Por se considerar que existia, em concreto, perigo de continuação da atividade criminosa, foi decretado que a arguida aguardasse os ulteriores termos do processo sujeita às obrigações decorrentes do termo de identidade e residência, à obrigação de se apresentar uma vez por semana no posto da entidade policial e à proibição de contactar, por qualquer meio, com os três ofendidos.

No dia 06/03/2025, a arguida foi sujeita a segundo interrogatório judicial por, no ano de 2025, ter violado grosseiramente a medida coativa de proibição de contactos com uma das vítimas e ter praticado outros ilícitos criminais, designadamente, um crime de roubo, um crime de furto e um crime de ofensa à integridade física.

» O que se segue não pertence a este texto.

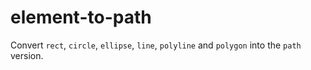 # element-to-path

Convert `rect`, `circle`, `ellipse`, `line`, `polyline` and `polygon` into the `path` version.
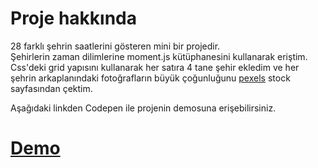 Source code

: # Proje hakkında
28 farklı şehrin saatlerini gösteren mini bir projedir.  
Şehirlerin zaman dilimlerine moment.js kütüphanesini kullanarak eriştim.
Css'deki grid yapısını kullanarak her satıra 4 tane şehir ekledim ve her şehrin arkaplanındaki fotoğrafların büyük çoğunluğunu [pexels](https://www.pexels.com/tr-tr/) stock sayfasından çektim.  
   
Aşağıdaki linkden Codepen ile projenin demosuna erişebilirsiniz.   
# [Demo](https://codepen.io/byelyeo/full/xxPBJmM)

Face a esta conduta da arguida, concluiu-se que as medidas de coação supramencionadas que lhe foram impostas não se mostraram suficientes para acautelar o perigo de continuação de atividade criminosa.

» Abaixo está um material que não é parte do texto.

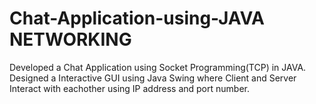 # Chat-Application-using-JAVA NETWORKING
Developed a Chat Application using Socket Programming(TCP) in JAVA. Designed a Interactive GUI using Java Swing where Client and Server Interact with eachother using IP address and port number.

Assim, no âmbito do segundo interrogatório judicial ocorrido no dia 06/03/2025 e na sequência da promoção do Ministério Público, determinou-se que a arguida aguardasse os demais termos do processo sujeita, cumulativamente, às obrigações decorrentes do termo de identidade e residência e em prisão preventiva.

A investigação é dirigida pelo Ministério Público do DIAP de Peniche, com a coadjuvação da PSP dessa cidade.